Einen so großen Bogen kann man sich gut in verschiedene kleinere Formate zuschneiden. Ganz nach den eigenen Vorlieben. Je nach Papier und Hersteller spart man dabei auch richtig Geld im Vergleich zum Kauf von fertigen, kleineren Blöcken. Allerdings muss man dann auf die Bequemlichkeit des umseitig verleimten Blockes verzichten und das Papier im besten Fall ordentlich aufspannen. Dazu werde ich vielleicht zu gegebener Zeit eine Anleitung schreiben, aber heute geht es um etwas anderes:

Büttenränder bei Aquarellpapieren

Diese entstehen nur beim Handschöpfen in der Bütte, da sich am Rand des Rahmens während des Prozesses weniger Papierfasern absetzen. Oder aber, sehr ähnlich, in der Rundsiebmaschine, bei der Kupferdrähte eine Art Soll-Bruchstelle im Papier erzeugen. Diese schönen, unregelmäßigen Ränder haben einen besonderen Charme.

Nun ist mein Bogen wirklich zu groß für meine Art zu Zeichnen. Ich möchte ihn also in kleinere Stücke schneiden. Allerdings wünsche ich mir einen Rand, der dem feinen Büttenrand doch wenigstens ähnlich ist. Nach etwas Recherche kam ich zum “Reißen”. Allerdings ist das Büttenpapier aus Bambus, und wenn es auch nur 100 g/qm hat, sehr stabil in der Fläche und lässt sich nicht mal eben Reißen.

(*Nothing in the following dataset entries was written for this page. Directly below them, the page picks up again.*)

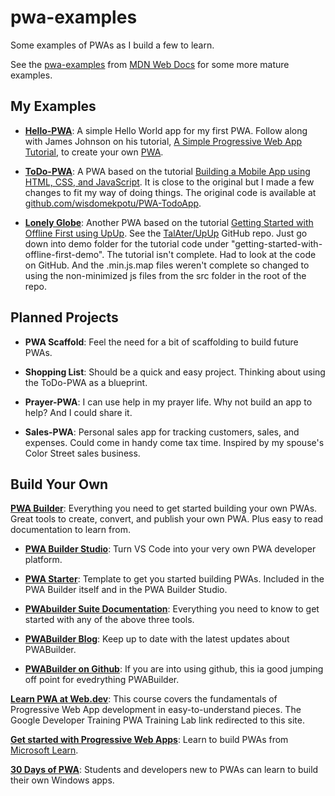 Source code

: # pwa-examples

Some examples of PWAs as I build a few to learn.

See the [pwa-examples](https://github.com/mdn/pwa-examples) from [MDN Web Docs](https://github.com/mdn) for some more mature examples.


## My Examples
 - [**Hello-PWA**](hello-pwa): A simple Hello World app for my first PWA. Follow along with James Johnson on his tutorial, [A Simple Progressive Web App Tutorial](https://medium.com/james-johnson/a-simple-progressive-web-app-tutorial-f9708e5f2605), to create your own [PWA](https://github.com/jamesjohnson280/hello-pwa).
 
 - [**ToDo-PWA**](todo-pwa): A PWA based on the tutorial [Building a Mobile App using HTML, CSS, and JavaScript](https://blog.openreplay.com/building-a-mobile-app-using-html-css-and-js). It is close to the original but I made a few changes to fit my way of doing things. The original code is available at [github.com/wisdomekpotu/PWA-TodoApp](https://github.com/wisdomekpotu/PWA-TodoApp).

- [**Lonely Globe**](lonely-globe): Another PWA based on the tutorial [Getting Started with Offline First using UpUp](https://www.talater.com/upup/getting-started-with-offline-first.html). See the [TalAter/UpUp](https://github.com/TalAter/UpUp/tree/master/demo/getting-started-with-offline-first-demo) GitHub repo. Just go down into demo folder for the tutorial code under "getting-started-with-offline-first-demo". The tutorial isn't complete. Had to look at the code on GitHub. And the .min.js.map files weren't complete so changed to using the non-minimized js files from the src folder in the root of the repo.

## Planned Projects

- **PWA Scaffold**: Feel the need for a bit of scaffolding to build future PWAs.

- **Shopping List**: Should be a quick and easy project. Thinking about using the ToDo-PWA as a blueprint.

- **Prayer-PWA**: I can use help in my prayer life. Why not build an app to help? And I could share it.

- **Sales-PWA**: Personal sales app for tracking customers, sales, and expenses. Could come in handy come tax time. Inspired by my spouse's Color Street sales business.

## Build Your Own

[**PWA Builder**](https://www.pwabuilder.com/): Everything you need to get started building your own PWAs. Great tools to create, convert, and publish your own PWA. Plus easy to read documentation to learn from.

- [**PWA Builder Studio**](https://marketplace.visualstudio.com/items?itemName=PWABuilder.pwa-studio): Turn VS Code into your very own PWA developer platform.

- [**PWA Starter**](https://github.com/pwa-builder/pwa-starter): Template to get you started building PWAs. Included in the PWA Builder itself and in the PWA Builder Studio.

- [**PWAbuilder Suite Documentation**](https://docs.pwabuilder.com/#/): Everything you need to know to get started with any of the above three tools.

- [**PWABuilder Blog**](https://blog.pwabuilder.com/): Keep up to date with the latest updates about PWABuilder.

- [**PWABuilder on Github**](https://github.com/pwa-builder/PWABuilder): If you are into using github, this ia good jumping off point for evedrything PWABuilder.

[**Learn PWA at Web.dev**](https://web.dev/learn/pwa/): This course covers the fundamentals of Progressive Web App development in easy-to-understand pieces. The Google Developer Training PWA Training Lab link redirected to this site.

[**Get started with Progressive Web Apps**](https://learn.microsoft.com/en-us/microsoft-edge/progressive-web-apps-chromium/how-to/): Learn to build PWAs from [Microsoft Learn](https://learn.microsoft.com/en-us/).

[**30 Days of PWA**](https://microsoft.github.io/win-student-devs/#/30DaysOfPWA/): Students and developers new to PWAs can learn to build their own Windows apps.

Generell ist handgeschöpftes Papier dadurch sehr stabil, dass sich die Fasern im langsamen Prozess der Papierbildung sehr durcheinander ablegen. Im Vergleich dazu ist die Faserrichtung bei Papieren für Druckerzeugnissen durch die hohe Geschwindigkeit der Papiersiebe gerade ausgerichet. Das sieht man ganz besonders gut, wenn man eine Zeitung in Streifen reißt. Von oben nach unten erhält man akurate Streifen (in Faser- oder Laufrichtung), seitwärts bekommt man nur Fetzen zustande. Probiert es mal aus!

Zum Reißen des großen Bogens Büttenpapier benötigt man ein Metall-Lineal, klares Wasser und einen Pinsel.

Zum Reißen des großen Bogens Büttenpapier benötigt man ein Metall-Lineal, klares Wasser und einen Pinsel.

Anleitung zum Büttenränder reißen

Man benötigt dazu nicht viel: Ein Metall-Lineal mit einer scharfen (!) Kante. Keines aus Holz oder Kunststoff, denn diese haben meistens eine abgerundete Kante. Etwas sauberes Wasser und einen geeigneten Pinsel zum gleichmäßigen Auftragen des Wassers. Vielleicht noch einen Bleistift um die Maße anzuzeichnen.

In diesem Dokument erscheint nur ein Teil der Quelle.